*BRIEF*. Look below for the lines from the one with "# m3-week-02" to the one with "04 | 透過建立一幅", and copy exactly those lines, both ends included.

[Dataset entries]

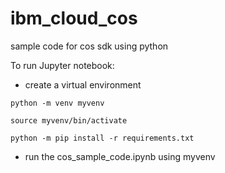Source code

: # ibm_cloud_cos
sample code for cos sdk using python

To run Jupyter notebook:

- create a virtual environment

`python -m venv myvenv`

`source myvenv/bin/activate`

`python -m pip install -r requirements.txt`

- run the cos_sample_code.ipynb using myvenv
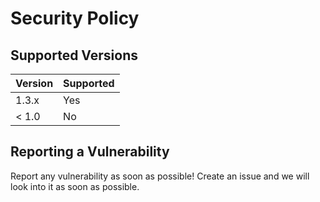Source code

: # Security Policy

## Supported Versions

| Version | Supported          |
| ------- | ------------------ |
| 1.3.x   | Yes                |
| < 1.0   | No                 |

## Reporting a Vulnerability

Report any vulnerability as soon as possible! Create an issue and we will look into it as soon as possible.
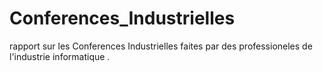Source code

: # Conferences_Industrielles

rapport sur les Conferences Industrielles faites par des professioneles de l'industrie informatique . 
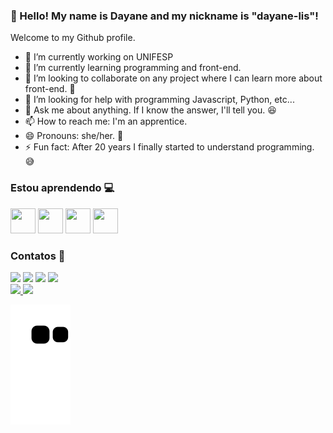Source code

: ### 👋 Hello! My name is Dayane and my nickname is "dayane-lis"!
Welcome to my Github profile.

<!--
**dayane-lis/dayane-lis** is a ✨ _special_ ✨ repository because its `README.md` (this file) appears on your GitHub profile.

Here are some ideas to get you started:
-->

- 🔭 I’m currently working on UNIFESP
- 🌱 I’m currently learning programming and front-end. 
- 👯 I’m looking to collaborate on any project where I can learn more about front-end. :raising_hand:
- 🤔 I’m looking for help with programming Javascript, Python, etc...
- 💬 Ask me about anything. If I know the answer, I'll tell you. :laughing:
- 📫 How to reach me: I'm an apprentice. 
- 😄 Pronouns: she/her. :woman:
- ⚡ Fun fact: After 20 years I finally started to understand programming. :sweat_smile:


### Estou aprendendo :computer: 

<img src="https://cdn.jsdelivr.net/gh/devicons/devicon/icons/html5/html5-original-wordmark.svg" width="40" height="40"/> <img src="https://cdn.jsdelivr.net/gh/devicons/devicon/icons/css3/css3-original-wordmark.svg" width="40" height="40"/> <img src="https://cdn.jsdelivr.net/gh/devicons/devicon/icons/javascript/javascript-original.svg" width="40" height="40"/> <img src="https://cdn.jsdelivr.net/gh/devicons/devicon/icons/linux/linux-original.svg" width="40" height="40"/>




### Contatos :e-mail:

<div>
<a href="https://instagram.com/dayane_lis" target="_blank"><img src="https://img.shields.io/badge/-Instagram-%23E4405F?style=for-the-badge&logo=instagram&logoColor=white" target="_blank"></a>
<a href="https://www.twitch.tv/dayanelis" target="_blank"><img src="https://img.shields.io/badge/Twitch-9146FF?style=for-the-badge&logo=twitch&logoColor=white" target="_blank"></a>
<a href = "mailto:day.nemesis@gmail.com"><img src="https://img.shields.io/badge/Gmail-D14836?style=for-the-badge&logo=gmail&logoColor=white" target="_blank"></a>
<a href="https://www.linkedin.com/in/dayane-silva-0a41b755" target="_blank"><img src="https://img.shields.io/badge/-LinkedIn-%230077B5?style=for-the-badge&logo=linkedin&logoColor=white" target="_blank"></a>   
</div>




<div>
<a href="https://github.com/dayane-lis">
<img height="180em" src="https://github-readme-stats.vercel.app/api/top-langs/?username=dayane-lis&layout=compact&langs_count=7&theme=panda"/>
<img height="180em" src="https://github-readme-stats.vercel.app/api?username=dayane-lis&show_icons=true&theme=panda&include_all_commits=true&count_private=true"/>
</div>
  
  
  
  
  ![Snake animation](https://github.com/dayane-lis/dayane-lis/blob/output/github-contribution-grid-snake.svg)
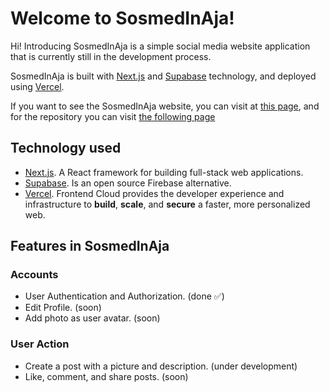 # Welcome to SosmedInAja!

Hi! Introducing SosmedInAja is a simple social media website application that is currently still in the development process.

SosmedInAja is built with [Next.js](https://nextjs.org) and [Supabase](https://supabase.com) technology, and deployed using [Vercel](https://vercel.com).

If you want to see the SosmedInAja website, you can visit at [this page](https://sosmedinaja.vercel.app), and for the repository you can visit [the following page](https://github.com/fajarrhnn/sosmedinaja)

## Technology used

- [Next.js](https://nextjs.org). A React framework for building full-stack web applications.
- [Supabase](https://supabase.com). Is an open source Firebase alternative.
- [Vercel](https://vercel.com). Frontend Cloud provides the developer experience and infrastructure to **build**, **scale**, and **secure** a faster, more personalized web.

## Features in SosmedInAja

### Accounts

- User Authentication and Authorization. (done ✅)
- Edit Profile. (soon)
- Add photo as user avatar. (soon)

### User Action

- Create a post with a picture and description. (under development)
- Like, comment, and share posts. (soon)
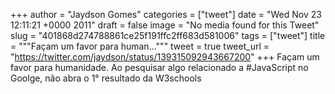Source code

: 
+++
author = "Jaydson Gomes"
categories = ["tweet"]
date = "Wed Nov 23 12:11:21 +0000 2011"
draft = false
image = "No media found for this Tweet"
slug = "401868d274788861ce25f191ffc2ff683d581006"
tags = ["tweet"]
title = """Façam um favor para human..."""
tweet = true
tweet_url = "https://twitter.com/jaydson/status/139315092943667200"
+++
Façam um favor para humanidade. Ao pesquisar algo relacionado a #JavaScript no Goolge, não abra o 1° resultado da W3schools
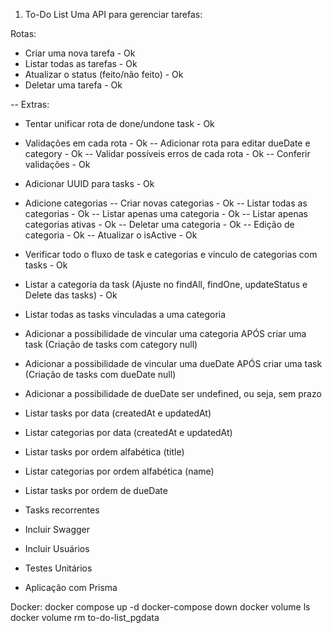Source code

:1. To-Do List
   Uma API para gerenciar tarefas:

Rotas:

- Criar uma nova tarefa - Ok
- Listar todas as tarefas - Ok
- Atualizar o status (feito/não feito) - Ok
- Deletar uma tarefa - Ok

-- Extras:

- Tentar unificar rota de done/undone task - Ok
- Validações em cada rota - Ok
  -- Adicionar rota para editar dueDate e category - Ok
  -- Validar possíveis erros de cada rota - Ok
  -- Conferir validações - Ok
- Adicionar UUID para tasks - Ok
- Adicione categorias
  -- Criar novas categorias - Ok
  -- Listar todas as categorias - Ok
  -- Listar apenas uma categoria - Ok
  -- Listar apenas categorias ativas - Ok
  -- Deletar uma categoria - Ok
  -- Edição de categoria - Ok
  -- Atualizar o isActive - Ok
- Verificar todo o fluxo de task e categorias e vinculo de categorias com tasks - Ok
- Listar a categoria da task (Ajuste no findAll, findOne, updateStatus e Delete das tasks) - Ok
- Listar todas as tasks vinculadas a uma categoria
- Adicionar a possibilidade de vincular uma categoria APÓS criar uma task (Criação de tasks com category null)
- Adicionar a possibilidade de vincular uma dueDate APÓS criar uma task (Criação de tasks com dueDate null)
- Adicionar a possibilidade de dueDate ser undefined, ou seja, sem prazo
- Listar tasks por data (createdAt e updatedAt)
- Listar categorias por data (createdAt e updatedAt)
- Listar tasks por ordem alfabética (title)
- Listar categorias por ordem alfabética (name)
- Listar tasks por ordem de dueDate
- Tasks recorrentes

- Incluir Swagger
- Incluir Usuários
- Testes Unitários
- Aplicação com Prisma

Docker:
docker compose up -d
docker-compose down
docker volume ls
docker volume rm to-do-list_pgdata
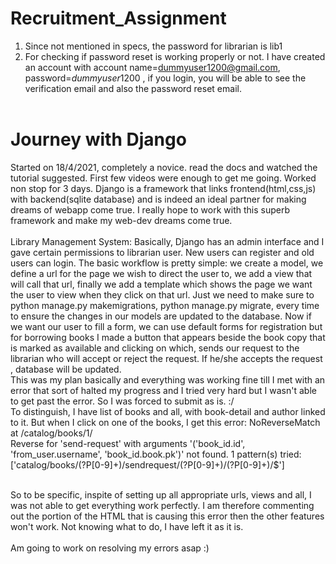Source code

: # Recruitment_Assignment
1. Since not mentioned in specs, the password for librarian is lib1
2. For checking if password reset is working properly or not. I have created an account with account name=dummyuser1200@gmail.com, password=$dummyuser1200$ , if you login, you will be able to see the verification email and also the password reset email.
<br><br>
# Journey with Django <br>
Started on 18/4/2021, completely a novice. read the docs and watched the tutorial suggested. First few videos were enough to get me going. Worked non stop for 3 days.
Django is a framework that links frontend(html,css,js) with backend(sqlite database) and is indeed an ideal partner for making dreams of webapp come true. I really hope to work with this superb framework and make my web-dev dreams come true.
<br><br>
Library Management System: Basically, Django has an admin interface and I gave certain permissions to librarian user. New users can register and old users can login. The basic workflow is pretty simple: we create a model, we define a url for the page we wish to direct the user to, we add a view that will call that url, finally we add a template which shows the page we want the user to view when they click on that url. Just we need to make sure to python manage.py makemigrations, python manage.py migrate, every time to ensure the changes in our models are updated to the database. Now if we want our user to fill a form, we can use default forms for registration but for borrowing books I made a button that appears beside the book copy that is marked as available and clicking on which, sends our request to the librarian who will accept or reject the request. If he/she accepts the request , database will be updated. <br> 
This was my plan basically and everything was working fine till I met with an error that sort of halted my progress and I tried very hard but I wasn't able to get past the error. So I was forced to submit as is. :/ <br>
To distinguish, I have list of books and all, with book-detail and author linked to it. But when I click on one of the books, I get this error:
NoReverseMatch at /catalog/books/1/ <br>
Reverse for 'send-request' with arguments '('book_id.id', 'from_user.username', 'book_id.book.pk')' not found. 1 pattern(s) tried: ['catalog/books/(?P<pk>[0-9]+)/sendrequest/(?P<userID>[0-9]+)/(?P<bookID>[0-9]+)/$']<br><br>
 
So to be specific, inspite of setting up all appropriate urls, views and all, I was not able to get everything work perfectly. 
I am therefore commenting out the portion of the HTML that is causing this error then the other features won't work. Not knowing what to do, I have left it as it is.
<br><br>
 Am going to work on resolving my errors asap :)
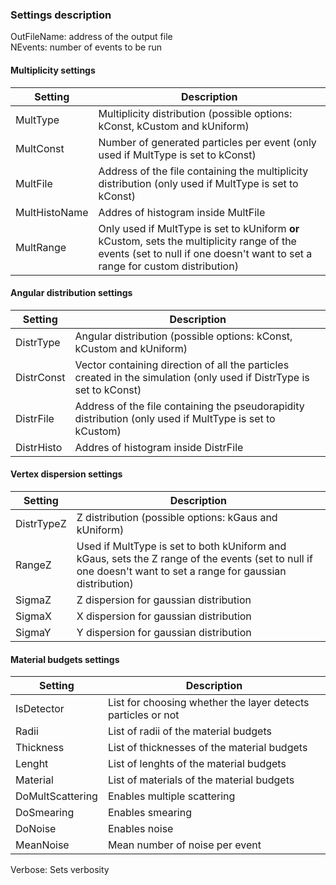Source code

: ### Settings description

OutFileName: address of the output file      
NEvents: number of events to be run

#### Multiplicity settings

| Setting               | Description                           |
| -----------           | -----------                           |
| MultType              | Multiplicity distribution (possible options: kConst, kCustom and kUniform)                        |
| MultConst             | Number of generated particles per event (only used if MultType is set to kConst)            |
| MultFile              | Address of the file containing the multiplicity distribution (only used if MultType is set to kConst)            |
| MultHistoName               | Addres of histogram inside MultFile            |
| MultRange           | Only used if MultType is set to kUniform **or** kCustom, sets the multiplicity range of the events (set to null if one doesn't want to set a range for custom distribution)           |


#### Angular distribution settings

| Setting               | Description                           |
| -----------           | -----------                           |
| DistrType             | Angular distribution (possible options: kConst, kCustom and kUniform)             |
| DistrConst             | Vector containing direction of all the particles created in the simulation (only used if DistrType is set to kConst)             |
| DistrFile              | Address of the file containing the pseudorapidity distribution (only used if MultType is set to kCustom)            |
| DistrHisto               | Addres of histogram inside DistrFile            |



#### Vertex dispersion settings

| Setting               | Description                           |
| -----------           | -----------                           |
| DistrTypeZ             | Z distribution (possible options: kGaus  and kUniform)             |
| RangeZ             | Used if MultType is set to both kUniform and kGaus, sets the Z range of the events (set to null if one doesn't want to set a range for gaussian distribution)             |
| SigmaZ              | Z dispersion for gaussian distribution            |
| SigmaX              | X dispersion for gaussian distribution            |
| SigmaY              | Y dispersion for gaussian distribution            |

#### Material budgets settings

| Setting               | Description                           |
| -----------           | -----------                           |
| IsDetector             | List for choosing whether the layer detects particles or not             |
| Radii             | List of radii of the material budgets           |
| Thickness              | List of thicknesses of the material budgets            |
| Lenght              | List of lenghts of the material budgets            |
| Material              | List of materials of the material budgets           |
| DoMultScattering             | Enables multiple scattering         |
| DoSmearing              | Enables smearing           |
| DoNoise             | Enables noise         |
| MeanNoise              | Mean number of noise per event      |


Verbose: Sets verbosity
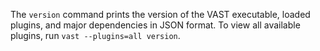 The `version` command prints the version of the VAST executable, loaded
plugins, and major dependencies in JSON format. To view all available plugins,
run `vast --plugins=all version`.
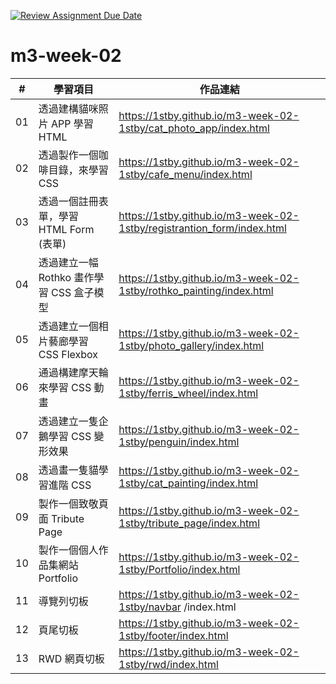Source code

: [![Review Assignment Due Date](https://classroom.github.com/assets/deadline-readme-button-24ddc0f5d75046c5622901739e7c5dd533143b0c8e959d652212380cedb1ea36.svg)](https://classroom.github.com/a/vlJXFE8Y)
# m3-week-02

| #  | 學習項目                                  | 作品連結         |
|----|-----------------------------------------|--------------|
| 01 | 透過建構貓咪照片 APP 學習 HTML            |  https://1stby.github.io/m3-week-02-1stby/cat_photo_app/index.html |
| 02 | 透過製作一個咖啡目錄，來學習 CSS           | https://1stby.github.io/m3-week-02-1stby/cafe_menu/index.html |
| 03 | 透過一個註冊表單，學習 HTML Form (表單)    | https://1stby.github.io/m3-week-02-1stby/registrantion_form/index.html |
| 04 | 透過建立一幅 Rothko 畫作學習 CSS 盒子模型 |  https://1stby.github.io/m3-week-02-1stby/rothko_painting/index.html |
| 05 | 透過建立一個相片藝廊學習 CSS Flexbox      | https://1stby.github.io/m3-week-02-1stby/photo_gallery/index.html |
| 06 | 通過構建摩天輪來學習 CSS 動畫             | https://1stby.github.io/m3-week-02-1stby/ferris_wheel/index.html |
| 07 | 透過建立一隻企鵝學習 CSS 變形效果         | https://1stby.github.io/m3-week-02-1stby/penguin/index.html |
| 08 | 透過畫一隻貓學習進階 CSS                  | https://1stby.github.io/m3-week-02-1stby/cat_painting/index.html |
| 09 | 製作一個致敬頁面 Tribute Page             | https://1stby.github.io/m3-week-02-1stby/tribute_page/index.html |
| 10 | 製作一個個人作品集網站 Portfolio          | https://1stby.github.io/m3-week-02-1stby/Portfolio/index.html |
| 11 | 導覽列切板                                | https://1stby.github.io/m3-week-02-1stby/navbar /index.html |
| 12 | 頁尾切板                                  | https://1stby.github.io/m3-week-02-1stby/footer/index.html |
| 13 | RWD 網頁切板                              | https://1stby.github.io/m3-week-02-1stby/rwd/index.html |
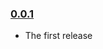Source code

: ### [0.0.1](https://github.com/kkanzelmeyer/line-blob-file-reader/releases/tag/v0.0.1)

- The first release
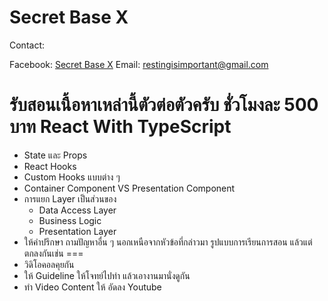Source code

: # Secret Base X

Contact: 

Facebook: [Secret Base X](https://www.facebook.com/profile.php?id=100089440093270)
Email: restingisimportant@gmail.com

รับสอนเนื้อหาเหล่านี้ตัวต่อตัวครับ
ชั่วโมงละ 500 บาท
React With TypeScript
===
- State และ Props
- React Hooks
- Custom Hooks แบบต่าง ๆ
- Container Component VS Presentation Component
- การแยก Layer เป็นส่วนของ
  - Data Access Layer
  - Business Logic
  - Presentation Layer
- ให้คำปรึกษา ถามปัญหาอื่น ๆ นอกเหนือจากหัวข้อที่กล่าวมา
รูปแบบการเรียนการสอน แล้วแต่ตกลงกันเช่น
===
- วิดิโอคอลคุยกัน
- ให้ Guideline ให้โจทย์ไปทำ แล้วเอางานมานั่งดูกัน
- ทำ Video Content ให้ อัดลง Youtube





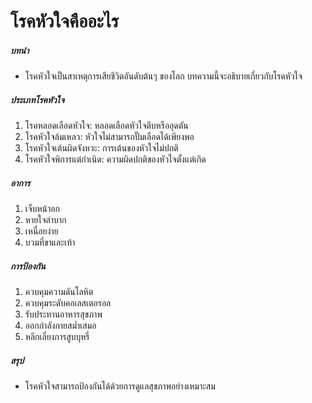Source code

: # โรคหัวใจคืออะไร

##### บทนำ
* โรคหัวใจเป็นสาเหตุการเสียชีวิตอันดับต้นๆ ของโลก บทความนี้จะอธิบายเกี่ยวกับโรคหัวใจ

##### ประเภทโรคหัวใจ
1. โรคหลอดเลือดหัวใจ: หลอดเลือดหัวใจตีบหรืออุดตัน
2. โรคหัวใจล้มเหลว: หัวใจไม่สามารถปั๊มเลือดได้เพียงพอ
3. โรคหัวใจเต้นผิดจังหวะ: การเต้นของหัวใจไม่ปกติ
4. โรคหัวใจพิการแต่กำเนิด: ความผิดปกติของหัวใจตั้งแต่เกิด

##### อาการ
1. เจ็บหน้าอก
2. หายใจลำบาก
3. เหนื่อยง่าย
4. บวมที่ขาและเท้า

##### การป้องกัน
1. ควบคุมความดันโลหิต
2. ควบคุมระดับคอเลสเตอรอล
3. รับประทานอาหารสุขภาพ
4. ออกกำลังกายสม่ำเสมอ
5. หลีกเลี่ยงการสูบบุหรี่

##### สรุป
* โรคหัวใจสามารถป้องกันได้ด้วยการดูแลสุขภาพอย่างเหมาะสม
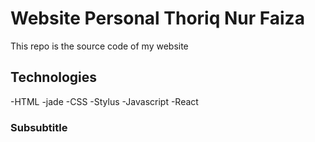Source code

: # Website Personal Thoriq Nur Faiza
 This repo is the source code of my website
## Technologies

-HTML
 -jade
-CSS
 -Stylus
-Javascript
 -React

### Subsubtitle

*RESPONSE BOX*.
# m3-week-02

| #  | 學習項目                                  | 作品連結         |
|----|-----------------------------------------|--------------|
| 01 | 透過建構貓咪照片 APP 學習 HTML            |  https://1stby.github.io/m3-week-02-1stby/cat_photo_app/index.html |
| 02 | 透過製作一個咖啡目錄，來學習 CSS           | https://1stby.github.io/m3-week-02-1stby/cafe_menu/index.html |
| 03 | 透過一個註冊表單，學習 HTML Form (表單)    | https://1stby.github.io/m3-week-02-1stby/registrantion_form/index.html |
| 04 | 透過建立一幅 Rothko 畫作學習 CSS 盒子模型 |  https://1stby.github.io/m3-week-02-1stby/rothko_painting/index.html |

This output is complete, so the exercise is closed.